I'm using flink 1.19. When one of operators produces an exception (e.g. a sink is unavailable for some reason), the job starts restarting circulary. I'd like to have a possibility to cancel the job with a savepoint in such situations. Normally, to cancel a job with a savepoint I'm calling flink REST API:
curl -s -XPOST localhost:8081/jobs/2f23bde95c740a0f8f83d00ce6dfdacc/savepoints -d "{\"cancel-job\": true, \"target-directory\": \"s3://bucket-name/savepoints\"}"
It works well when the job is in RUNNING state. But this command is ignored, when the job is in RESTARTING state. I know that the following command cancels (terminates) the job abruptly even in restarting state:
curl -X PATCH localhost:8081/jobs/1db48d5f38b44a0736d3e15d09f5d013
The question is, is it possible to create a savepoint when a job is restarting?
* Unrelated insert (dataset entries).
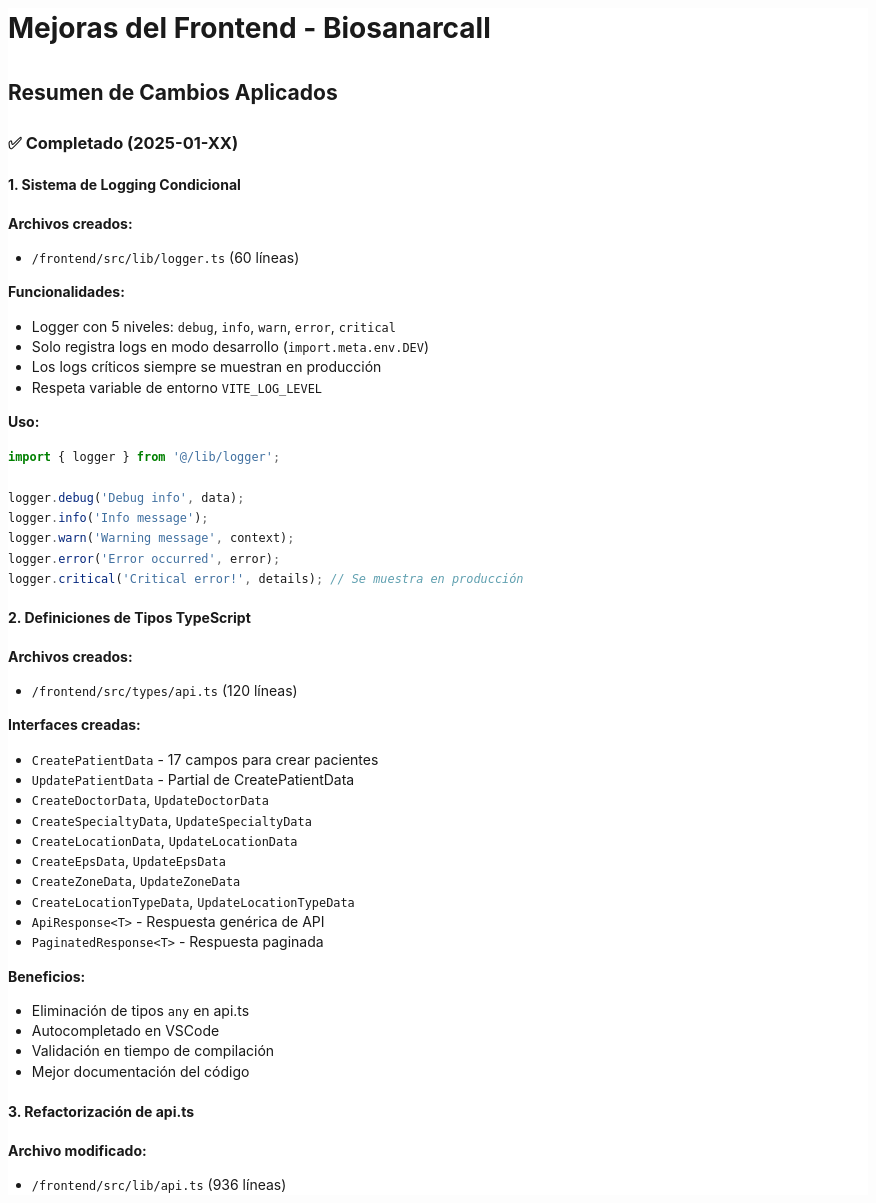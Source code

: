 # Mejoras del Frontend - Biosanarcall

## Resumen de Cambios Aplicados

### ✅ Completado (2025-01-XX)

#### 1. Sistema de Logging Condicional
**Archivos creados:**
- `/frontend/src/lib/logger.ts` (60 líneas)

**Funcionalidades:**
- Logger con 5 niveles: `debug`, `info`, `warn`, `error`, `critical`
- Solo registra logs en modo desarrollo (`import.meta.env.DEV`)
- Los logs críticos siempre se muestran en producción
- Respeta variable de entorno `VITE_LOG_LEVEL`

**Uso:**
```typescript
import { logger } from '@/lib/logger';

logger.debug('Debug info', data);
logger.info('Info message');
logger.warn('Warning message', context);
logger.error('Error occurred', error);
logger.critical('Critical error!', details); // Se muestra en producción
```

#### 2. Definiciones de Tipos TypeScript
**Archivos creados:**
- `/frontend/src/types/api.ts` (120 líneas)

**Interfaces creadas:**
- `CreatePatientData` - 17 campos para crear pacientes
- `UpdatePatientData` - Partial de CreatePatientData
- `CreateDoctorData`, `UpdateDoctorData`
- `CreateSpecialtyData`, `UpdateSpecialtyData`
- `CreateLocationData`, `UpdateLocationData`
- `CreateEpsData`, `UpdateEpsData`
- `CreateZoneData`, `UpdateZoneData`
- `CreateLocationTypeData`, `UpdateLocationTypeData`
- `ApiResponse<T>` - Respuesta genérica de API
- `PaginatedResponse<T>` - Respuesta paginada

**Beneficios:**
- Eliminación de tipos `any` en api.ts
- Autocompletado en VSCode
- Validación en tiempo de compilación
- Mejor documentación del código

#### 3. Refactorización de api.ts
**Archivo modificado:**
- `/frontend/src/lib/api.ts` (936 líneas)
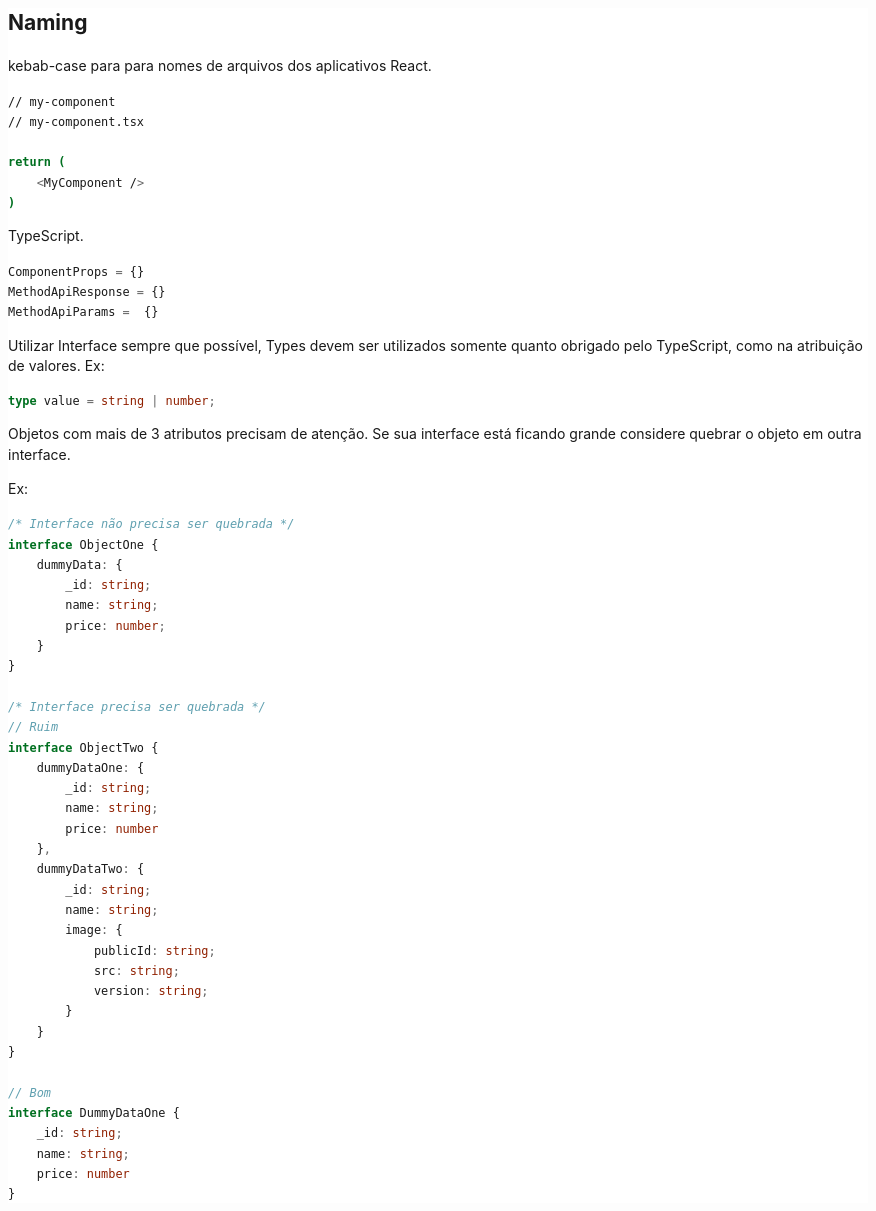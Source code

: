 ## Naming

kebab-case para para nomes de arquivos dos aplicativos React.
```sh
// my-component
// my-component.tsx

return (
    <MyComponent />
)
```

TypeScript.
```ts
ComponentProps = {}
MethodApiResponse = {}
MethodApiParams =  {}
```

Utilizar Interface sempre que possível, Types devem ser utilizados somente quanto obrigado pelo TypeScript,
como na atribuição de valores.
Ex:
```ts
type value = string | number;
```

Objetos com mais de 3 atributos precisam de atenção. Se sua interface está ficando grande considere
quebrar o objeto em outra interface.

Ex:
```ts
/* Interface não precisa ser quebrada */
interface ObjectOne {
    dummyData: {
        _id: string;
        name: string;
        price: number;
    }
}

/* Interface precisa ser quebrada */
// Ruim
interface ObjectTwo {
    dummyDataOne: {
        _id: string;
        name: string;
        price: number
    },
    dummyDataTwo: {
        _id: string;
        name: string;
        image: {
            publicId: string;
            src: string;
            version: string;
        }
    }
}

// Bom
interface DummyDataOne {
    _id: string;
    name: string;
    price: number
}
```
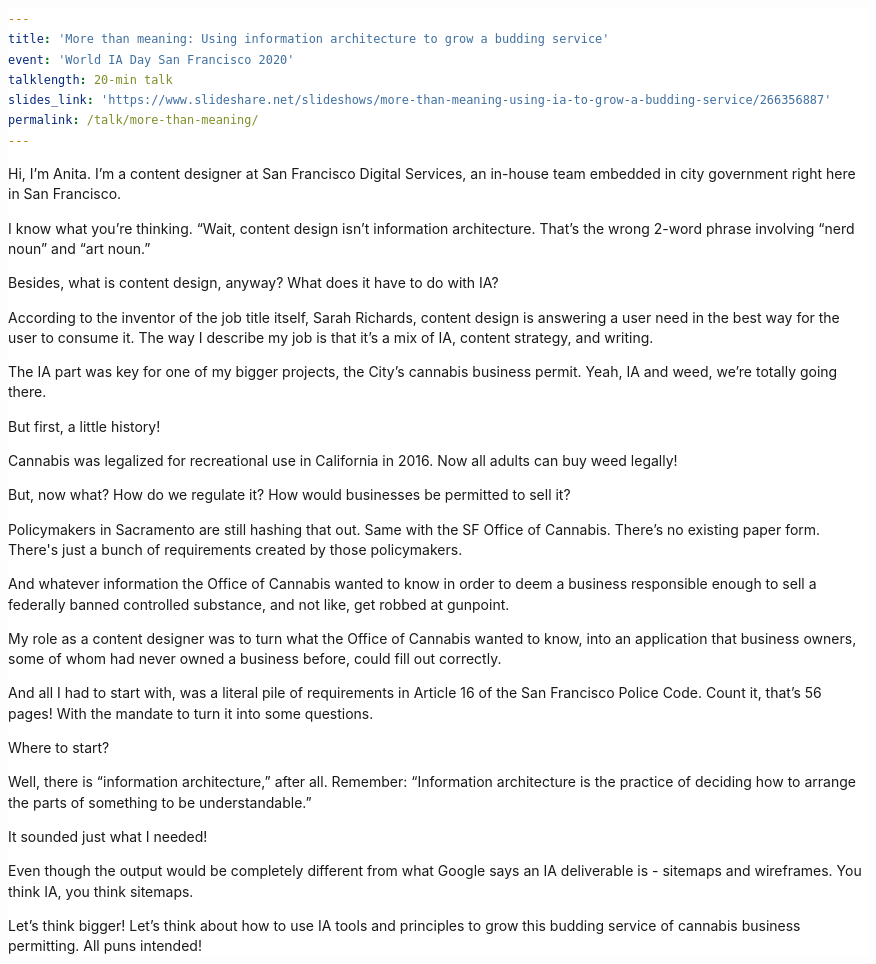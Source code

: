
 ```yaml
---
title: 'More than meaning: Using information architecture to grow a budding service'
event: 'World IA Day San Francisco 2020'
talklength: 20-min talk
slides_link: 'https://www.slideshare.net/slideshows/more-than-meaning-using-ia-to-grow-a-budding-service/266356887'
permalink: /talk/more-than-meaning/
---
```


Hi, I’m Anita. I’m a content designer at San Francisco Digital Services, an in-house team embedded in city government right here in San Francisco.

I know what you’re thinking. “Wait, content design isn’t information architecture. That’s the wrong 2-word phrase involving “nerd noun” and “art noun.”

Besides, what is content design, anyway? What does it have to do with IA? 

According to the inventor of the job title itself, Sarah Richards, content design is answering a user need in the best way for the user to consume it. The way I describe my job is that it’s a mix of IA, content strategy, and writing. 

The IA part was key for one of my bigger projects, the City’s cannabis business permit. Yeah, IA and weed, we’re totally going there.

But first, a little history!

Cannabis was legalized for recreational use in California in 2016. Now all adults can buy weed legally!

But, now what? How do we regulate it? How would businesses be permitted to sell it?

Policymakers in Sacramento are still hashing that out. Same with the SF Office of Cannabis. There’s no existing paper form. There's just a bunch of requirements created by those policymakers. 

And whatever information the Office of Cannabis wanted to know in order to deem a business responsible enough to sell a federally banned controlled substance, and not like, get robbed at gunpoint.

My role as a content designer was to turn what the Office of Cannabis wanted to know, into an application that business owners, some of whom had never owned a business before, could fill out correctly. 

And all I had to start with, was a literal pile of requirements in Article 16 of the San Francisco Police Code. Count it, that’s 56 pages! With the mandate to turn it into some questions.

Where to start? 

Well, there is “information architecture,” after all. Remember: “Information architecture is the practice of deciding how to arrange the parts of something to be understandable.”

It sounded just what I needed! 

Even though the output would be completely different from what Google says an IA deliverable is - sitemaps and wireframes. You think IA, you think sitemaps. 

Let’s think bigger! Let’s think about how to use IA tools and principles to grow this budding service of cannabis business permitting. All puns intended!
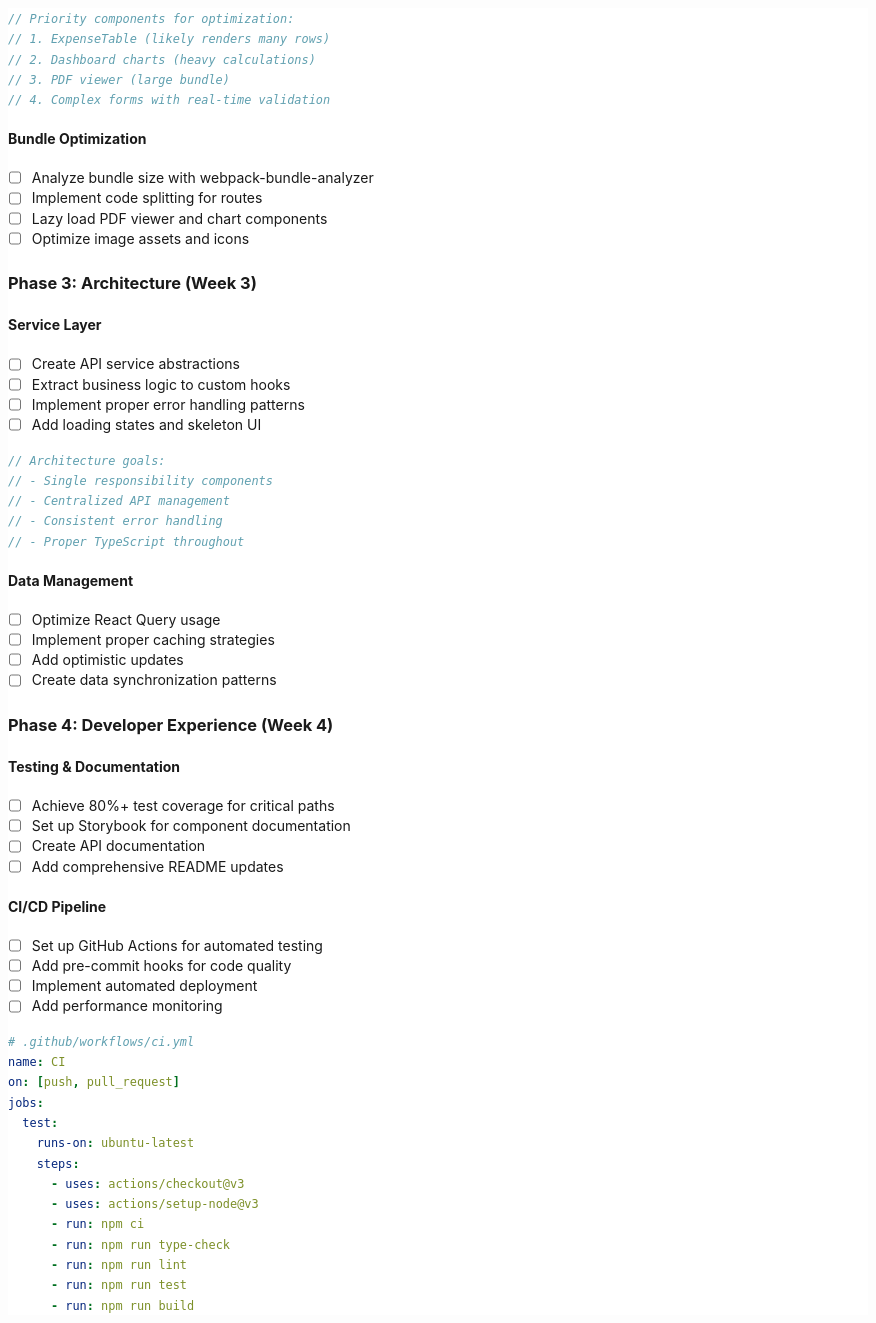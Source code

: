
 ```typescript
// Priority components for optimization:
// 1. ExpenseTable (likely renders many rows)
// 2. Dashboard charts (heavy calculations)
// 3. PDF viewer (large bundle)
// 4. Complex forms with real-time validation
```

#### Bundle Optimization
- [ ] Analyze bundle size with webpack-bundle-analyzer
- [ ] Implement code splitting for routes
- [ ] Lazy load PDF viewer and chart components
- [ ] Optimize image assets and icons

### **Phase 3: Architecture (Week 3)**

#### Service Layer
- [ ] Create API service abstractions
- [ ] Extract business logic to custom hooks
- [ ] Implement proper error handling patterns
- [ ] Add loading states and skeleton UI

```typescript
// Architecture goals:
// - Single responsibility components
// - Centralized API management
// - Consistent error handling
// - Proper TypeScript throughout
```

#### Data Management
- [ ] Optimize React Query usage
- [ ] Implement proper caching strategies
- [ ] Add optimistic updates
- [ ] Create data synchronization patterns

### **Phase 4: Developer Experience (Week 4)**

#### Testing & Documentation
- [ ] Achieve 80%+ test coverage for critical paths
- [ ] Set up Storybook for component documentation
- [ ] Create API documentation
- [ ] Add comprehensive README updates

#### CI/CD Pipeline
- [ ] Set up GitHub Actions for automated testing
- [ ] Add pre-commit hooks for code quality
- [ ] Implement automated deployment
- [ ] Add performance monitoring

```yaml
# .github/workflows/ci.yml
name: CI
on: [push, pull_request]
jobs:
  test:
    runs-on: ubuntu-latest
    steps:
      - uses: actions/checkout@v3
      - uses: actions/setup-node@v3
      - run: npm ci
      - run: npm run type-check
      - run: npm run lint
      - run: npm run test
      - run: npm run build
```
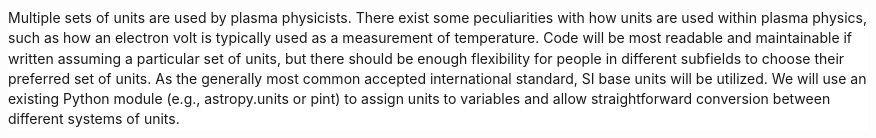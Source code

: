 Multiple sets of units are used by plasma physicists.  There exist
some peculiarities with how units are used within plasma physics, such
as how an electron volt is typically used as a measurement of
temperature.  Code will be most readable and maintainable if written
assuming a particular set of units, but there should be enough
flexibility for people in different subfields to choose their
preferred set of units. As the generally most common accepted 
international standard, SI base units will be utilized.  We will use an
existing Python module (e.g., astropy.units or pint) to assign units
to variables and allow straightforward conversion between different
systems of units.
And (related question) should I make my sinks exception-save or fail-fast?
I don't believe it's possible to take a savepoint unless the job is successfully running.
What you may want to do is to adjust your restart strategy so that the eventually job fails. Then you can manually restart it from the latest checkpoint, once the problem has been corrected.
You might also want to change your setting for externalized checkpoint retention to RETAIN_ON_CANCELLATION.